Now you can start a new concordance, e.g. with the German ICLE subcorpus and compare the results.

To continue working with this data at a later point in time, you can save it either as a concord file (file - save as). If you do not have Wordsmith on your computer at home, it is better to save the data as a .txt file or as an excel spreadsheet as you will not be able to open a Concord file without the Wordsmith software. Saving it as an excel table allows you to work with the data later on, e.g. to copy and paste some of the examples, or to count the occurrences and compare frequencies of different corpora/ points in time and finally draw graphics.

 

Some further options for entering a search word or phrase:

By using the asterisk *, you can widen the scope of your search. For example, entering going as a search word will provide you only with all instances of going; entering going to with all instances of going to. If you type in go*, on the other hand, you will get all words beginning with go-, e.g. going, goes, gold. Searching for *ing, you will get all words ending in –ing, e.g. swimming, dancing, sing.
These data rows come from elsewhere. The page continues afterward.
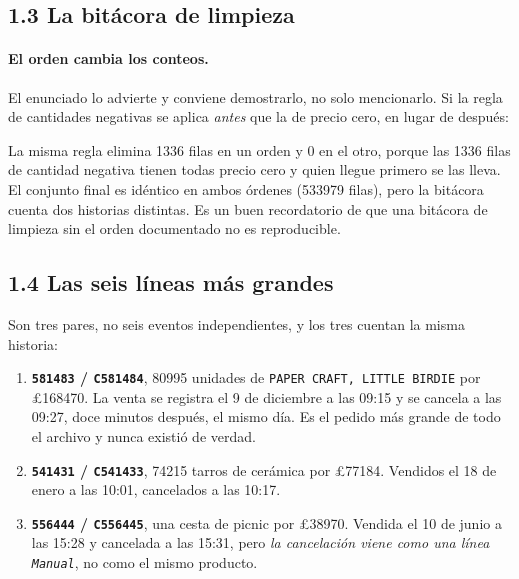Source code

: \documentclass[11pt]{article}
\newcommand{\gbp}{\pounds}
\begin{document}
\subsection{1.3 La bit\'acora de limpieza}



\paragraph{El orden cambia los conteos.} El enunciado lo advierte y conviene
demostrarlo, no solo mencionarlo. Si la regla de cantidades negativas se
aplica \emph{antes} que la de precio cero, en lugar de despu\'es:



La misma regla elimina \num{1336} filas en un orden y \num{0} en el otro,
porque las \num{1336} filas de cantidad negativa tienen todas precio cero y
quien llegue primero se las lleva. El conjunto final es id\'entico en ambos
\'ordenes (\num{533979} filas), pero la bit\'acora cuenta dos historias
distintas. Es un buen recordatorio de que una bit\'acora de limpieza sin el
orden documentado no es reproducible.

\subsection{1.4 Las seis l\'ineas m\'as grandes}



Son tres pares, no seis eventos independientes, y los tres cuentan la misma
historia:

\begin{enumerate}[leftmargin=1.5em]
  \item \textbf{\texttt{581483} / \texttt{C581484}}, \num{80995} unidades de
  \texttt{PAPER CRAFT, LITTLE BIRDIE} por \gbp\num{168470}. La venta se
  registra el 9 de diciembre a las 09:15 y se cancela a las 09:27, doce
  minutos despu\'es, el mismo d\'ia. Es el pedido m\'as grande de todo el
  archivo y nunca existi\'o de verdad.
  \item \textbf{\texttt{541431} / \texttt{C541433}}, \num{74215} tarros de
  cer\'amica por \gbp\num{77184}. Vendidos el 18 de enero a las 10:01,
  cancelados a las 10:17.
  \item \textbf{\texttt{556444} / \texttt{C556445}}, una cesta de picnic por
  \gbp\num{38970}. Vendida el 10 de junio a las 15:28 y cancelada a las
  15:31, pero \emph{la cancelaci\'on viene como una l\'inea
  \texttt{Manual}}, no como el mismo producto.
\end{enumerate}
\end{document}
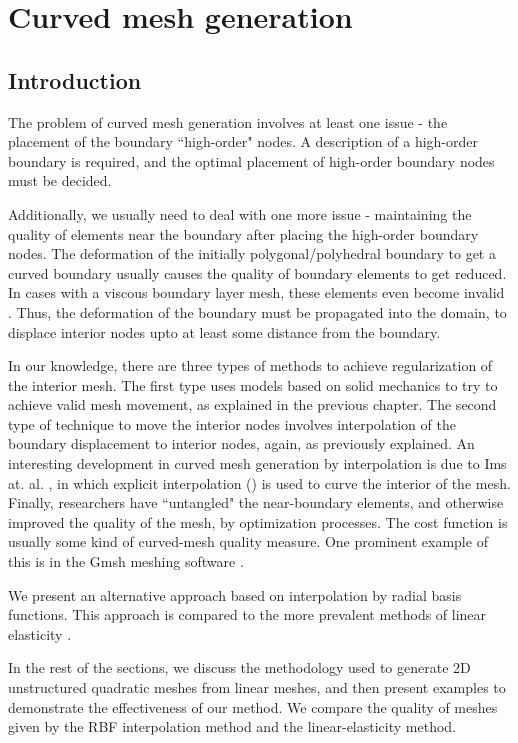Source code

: \chapter{Curved mesh generation}
\section{Introduction}

The problem of curved mesh generation involves at least one issue - the placement of the boundary ``high-order" nodes. A description of a high-order boundary is required, and the optimal placement of high-order boundary nodes must be decided.

Additionally, we usually need to deal with one more issue - maintaining the quality of elements near the boundary after placing the high-order boundary nodes. The deformation of the initially polygonal/polyhedral boundary to get a curved boundary usually causes the quality of boundary elements to get reduced. In cases with a viscous boundary layer mesh, these elements even become invalid \cite{curve:persson, gmsh:untangling}. Thus, the deformation of the boundary must be propagated into the domain, to displace interior nodes upto at least some distance from the boundary.

In our knowledge, there are three types of methods to achieve regularization of the interior mesh. The first type uses models based on solid mechanics to try to achieve valid mesh movement, as explained in the previous chapter. The second type of technique to move the interior nodes involves interpolation of the boundary displacement to interior nodes, again, as previously explained. An interesting development in curved mesh generation by interpolation is due to Ims at. al. \cite{curve:meshcurve}, in which explicit interpolation (\cite{mm:explicit}) is used to curve the interior of the mesh. Finally, researchers have ``untangled" the near-boundary elements, and otherwise improved the quality of the mesh, by optimization processes. The cost function is usually some kind of curved-mesh quality measure. One prominent example of this is in the Gmsh meshing software \cite{gmsh:untangling}.

We present an alternative approach based on interpolation by radial basis functions. This approach is compared to the more prevalent methods of linear elasticity \cite{curve:hartmann}.

In the rest of the sections, we discuss the methodology used to generate 2D unstructured quadratic meshes from linear meshes, and then present examples to demonstrate the effectiveness of our method. We compare the quality of meshes given by the RBF interpolation method and the linear-elasticity method.

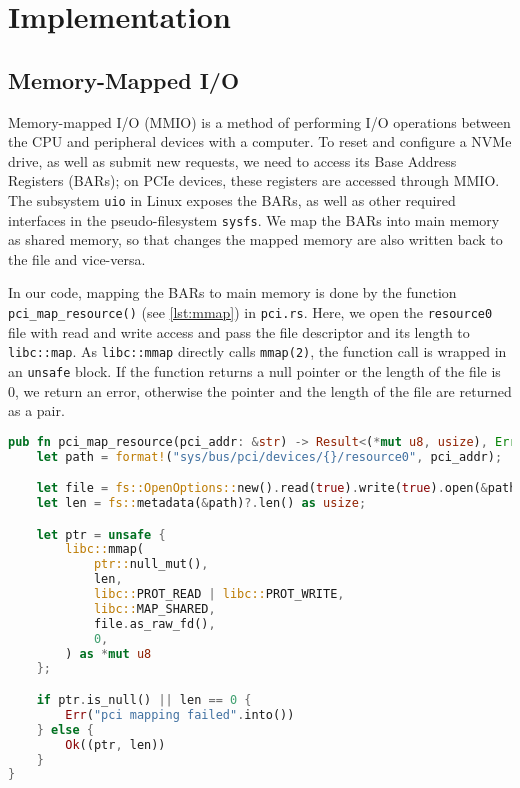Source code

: \chapter{Implementation}\label{chapter:implementation}
\section{Memory-Mapped I/O}\label{section:MMIO}
Memory-mapped I/O (MMIO) is a method of performing I/O operations between the CPU and peripheral devices with a computer. To reset and configure a NVMe drive, as well as submit new requests, we need to access its Base Address Registers (BARs); on PCIe devices, these registers are accessed through MMIO. The subsystem \texttt{uio} in Linux exposes the BARs, as well as other required interfaces in the pseudo-filesystem \texttt{sysfs}. We map the BARs into main memory as shared memory, so that changes the mapped memory are also written back to the file and vice-versa.

In our code, mapping the BARs to main memory is done by the function \texttt{pci\_map\_resource()} (see \autoref{lst:mmap}) in \texttt{pci.rs}. Here, we open the \texttt{resource0} file with read and write access and pass the file descriptor and its length to \texttt{libc::map}. As \texttt{libc::mmap} directly calls \texttt{mmap(2)}, the function call is wrapped in an \texttt{unsafe} block. If the function returns a null pointer or the length of the file is 0, we return an error, otherwise the pointer and the length of the file are returned as a pair.

\begin{lstlisting}[float, language=Rust,label=lst:mmap,caption=Memory mapping a PCI resource in Rust]
pub fn pci_map_resource(pci_addr: &str) -> Result<(*mut u8, usize), Error> {
    let path = format!("sys/bus/pci/devices/{}/resource0", pci_addr);

    let file = fs::OpenOptions::new().read(true).write(true).open(&path)?;
    let len = fs::metadata(&path)?.len() as usize;

    let ptr = unsafe {
        libc::mmap(
            ptr::null_mut(),
            len,
            libc::PROT_READ | libc::PROT_WRITE,
            libc::MAP_SHARED,
            file.as_raw_fd(),
            0,
        ) as *mut u8
    };

    if ptr.is_null() || len == 0 {
        Err("pci mapping failed".into())
    } else {
        Ok((ptr, len))
    }
}
\end{lstlisting}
You can also type in several words as your search words, e.g. go/ going/ goes.

Additionally, it is possible to analyse the co-occurrence of two words within a certain distance. In order to do this, you need to type in one word as ‘Search Word or Phrase’ and the other as ‘Context Words’ in the tab ‘advanced’. Additionally, indicate the ‘search horizons’, i.e. how many words to the left or right the second word might occur with respect to the first. For example, if you want to analyse a collocation such as have a look in a span of five words, enter have/ has/ had having as search word and a look as context word; click on ‘0L’ and ‘5R’ to find all instances where look is found within five words right of book.

Screenshot 4: Searching collocates

Screenshot 5: Creating a WordList

 

WordSmith WordList

The tool WordList generates word lists of the selected text files and enables you to compare the length of text files or corpora. Moreover, you can use WordList to compare the frequency of a word in different text files or across genres and to identify common clusters.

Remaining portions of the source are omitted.